* view of the sky on a sunset in Bay, Laguna
Some of the presentations were:
Kapaligiran, Wika, Kasaysayan: Mga Pangalang Lugar sa mga Mapa ng Bulacan Noong Panahong Kastila
Presented by Roberto Mata
Mga Representasyon sa Babaeng Tagalog: Halaw sa Vocabularios ng ika-17 Dantaon
Presented by Rhina Boncocan
Towards a Historiography of Bay, Laguna: A Reading of Makiling Legends
Presented by Aileen Macalintal
Ang Mutya ng Pasig: Mga Imahe ng Pasig sa Kamalayang Bayan at Kwentong Bayan
Presented by (my former professor) Wensley Reyes
In at least three of the above presentations, it was worth noting the emphasis given on the importance of names of the places–the context in which they were used before and then now as well as their origins.
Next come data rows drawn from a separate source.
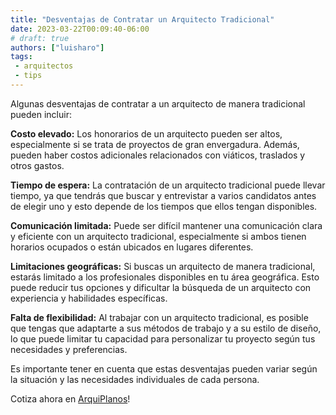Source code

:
 ```yaml
---
title: "Desventajas de Contratar un Arquitecto Tradicional"
date: 2023-03-22T00:09:40-06:00
# draft: true
authors: ["luisharo"]
tags: 
 - arquitectos
 - tips
---
```

Algunas desventajas de contratar a un arquitecto de manera tradicional pueden incluir:

**Costo elevado:** Los honorarios de un arquitecto pueden ser altos, especialmente si se trata de proyectos de gran envergadura. Además, pueden haber costos adicionales relacionados con viáticos, traslados y otros gastos.

**Tiempo de espera:** La contratación de un arquitecto tradicional puede llevar tiempo, ya que tendrás que buscar y entrevistar a varios candidatos antes de elegir uno y esto depende de los tiempos que ellos tengan disponibles. 

**Comunicación limitada:** Puede ser difícil mantener una comunicación clara y eficiente con un arquitecto tradicional, especialmente si ambos tienen horarios ocupados o están ubicados en lugares diferentes.

**Limitaciones geográficas:** Si buscas un arquitecto de manera tradicional, estarás limitado a los profesionales disponibles en tu área geográfica. Esto puede reducir tus opciones y dificultar la búsqueda de un arquitecto con experiencia y habilidades específicas.

**Falta de flexibilidad:** Al trabajar con un arquitecto tradicional, es posible que tengas que adaptarte a sus métodos de trabajo y a su estilo de diseño, lo que puede limitar tu capacidad para personalizar tu proyecto según tus necesidades y preferencias.

Es importante tener en cuenta que estas desventajas pueden variar según la situación y las necesidades individuales de cada persona.

Cotiza ahora en [ArquiPlanos](http://arquiplanos-mx.web.app)!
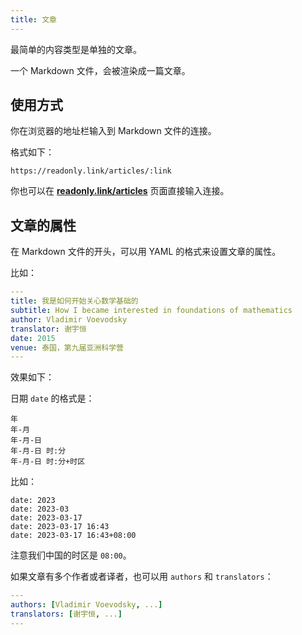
 ```yaml
---
title: 文章
---
```


最简单的内容类型是单独的文章。

一个 Markdown 文件，会被渲染成一篇文章。

## 使用方式

你在浏览器的地址栏输入到 Markdown 文件的连接。

格式如下：

```
https://readonly.link/articles/:link
```

你也可以在 [**readonly.link/articles**](https://readonly.link/articles) 页面直接输入连接。

## 文章的属性

在 Markdown 文件的开头，可以用 YAML 的格式来设置文章的属性。

比如：

```yaml
---
title: 我是如何开始关心数学基础的
subtitle: How I became interested in foundations of mathematics
author: Vladimir Voevodsky
translator: 谢宇恒
date: 2015
venue: 泰国，第九届亚洲科学营
---
```

效果如下：

<readonlylink href="https://inner.xieyuheng.com/translations/zh/how-i-became-interested-in-foundations-of-mathematics.md" />

日期 `date` 的格式是：

```
年
年-月
年-月-日
年-月-日 时:分
年-月-日 时:分+时区
```

比如：

```
date: 2023
date: 2023-03
date: 2023-03-17
date: 2023-03-17 16:43
date: 2023-03-17 16:43+08:00
```

注意我们中国的时区是 `08:00`。

如果文章有多个作者或者译者，也可以用 `authors` 和 `translators`：

```yaml
---
authors: [Vladimir Voevodsky, ...]
translators: [谢宇恒, ...]
---
```
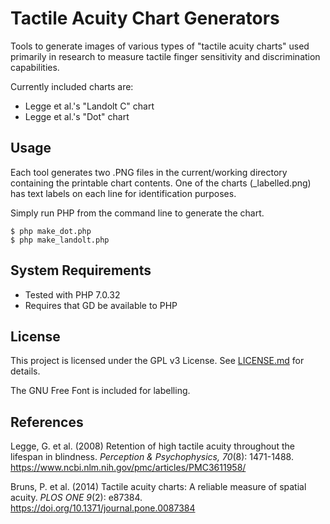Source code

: # Tactile Acuity Chart Generators

Tools to generate images of various types of "tactile acuity charts" used
primarily in research to measure tactile finger sensitivity and
discrimination capabilities.

Currently included charts are:

- Legge et al.'s "Landolt C" chart
- Legge et al.'s "Dot" chart

## Usage

Each tool generates two .PNG files in the current/working directory containing
the printable chart contents. One of the charts (_labelled.png) has text
labels on each line for identification purposes.

Simply run PHP from the command line to generate the chart.

```
$ php make_dot.php
$ php make_landolt.php
```

## System Requirements

- Tested with PHP 7.0.32
- Requires that GD be available to PHP

## License

This project is licensed under the GPL v3 License.  See [LICENSE.md](LICENSE.md) for details.

The GNU Free Font is included for labelling.

## References

Legge, G. et al. (2008) Retention of high tactile acuity throughout the lifespan in blindness. *Perception & Psychophysics, 70*(8): 1471-1488. https://www.ncbi.nlm.nih.gov/pmc/articles/PMC3611958/

Bruns, P. et al. (2014) Tactile acuity charts: A reliable measure of spatial acuity. *PLOS ONE 9*(2): e87384. https://doi.org/10.1371/journal.pone.0087384

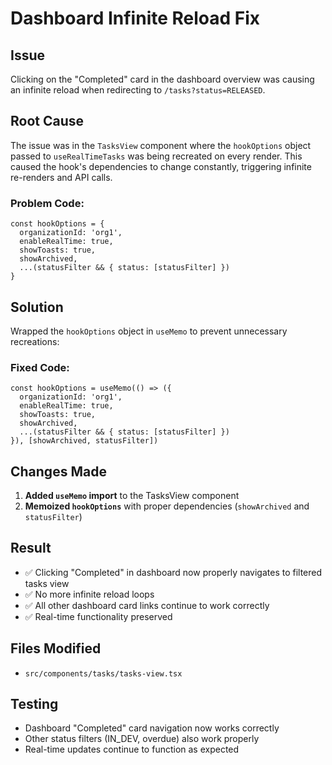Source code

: # Dashboard Infinite Reload Fix

## Issue
Clicking on the "Completed" card in the dashboard overview was causing an infinite reload when redirecting to `/tasks?status=RELEASED`.

## Root Cause
The issue was in the `TasksView` component where the `hookOptions` object passed to `useRealTimeTasks` was being recreated on every render. This caused the hook's dependencies to change constantly, triggering infinite re-renders and API calls.

### Problem Code:
```tsx
const hookOptions = {
  organizationId: 'org1',
  enableRealTime: true,
  showToasts: true,
  showArchived,
  ...(statusFilter && { status: [statusFilter] })
}
```

## Solution
Wrapped the `hookOptions` object in `useMemo` to prevent unnecessary recreations:

### Fixed Code:
```tsx
const hookOptions = useMemo(() => ({
  organizationId: 'org1',
  enableRealTime: true,
  showToasts: true,
  showArchived,
  ...(statusFilter && { status: [statusFilter] })
}), [showArchived, statusFilter])
```

## Changes Made
1. **Added `useMemo` import** to the TasksView component
2. **Memoized `hookOptions`** with proper dependencies (`showArchived` and `statusFilter`)

## Result
- ✅ Clicking "Completed" in dashboard now properly navigates to filtered tasks view
- ✅ No more infinite reload loops
- ✅ All other dashboard card links continue to work correctly
- ✅ Real-time functionality preserved

## Files Modified
- `src/components/tasks/tasks-view.tsx`

## Testing
- Dashboard "Completed" card navigation now works correctly
- Other status filters (IN_DEV, overdue) also work properly
- Real-time updates continue to function as expected
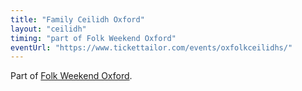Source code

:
 ```yaml
---
title: "Family Ceilidh Oxford"
layout: "ceilidh"
timing: "part of Folk Weekend Oxford"
eventUrl: "https://www.tickettailor.com/events/oxfolkceilidhs/"
---
```


Part of [Folk Weekend Oxford](https://www.folkweekendoxford.co.uk/).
The idea that these names ‘evolved’ through time under different conditions such as the coming of foreigners (most notably, the arrival and conquest of the Spaniards) was also impressed to the audience.
Sir Mata made a note too in seriously taking into account the names of places. His examples in some places in Bulacan is a testament to the importance of the meaning that these names give or share to the people. With this I am convinced that it is essential to know something about one’s past in order to fully chart our present and future.
Regarding the number of legends mentioned during the presentation of the papers above, I would agree with the speakers who have the conviction that local folklore and tales are important in the creation and development of the collective beliefs of the people in a certain community. It would be definitely boring to have history texts emblazoned only with names, dates, and places.
In connection with that, I remember a time when I had to endure a hardcore barikan (drinking session) in a village in Rosario, Batangas. Despite the numbing effects of their preferred alcohol, I was compelled to stay because of a tale about a particular gang called Pitong Gatang guarding a certain area in their place and robbing and/or extorting stuff from and/or humiliating people that happened to pass by this group. This tale, whether it was true or not, gave me a different view of an otherwise plain and sleepy tricycle terminal which is the place where this Pitong Gatang group was alleged to have stationed themselves before.
So that’s it. I have no idea if I would ever have the chance again to seat freely like that all day. But I’m sure to make this as a starting point to hound our city’s local place names and dig into their origins.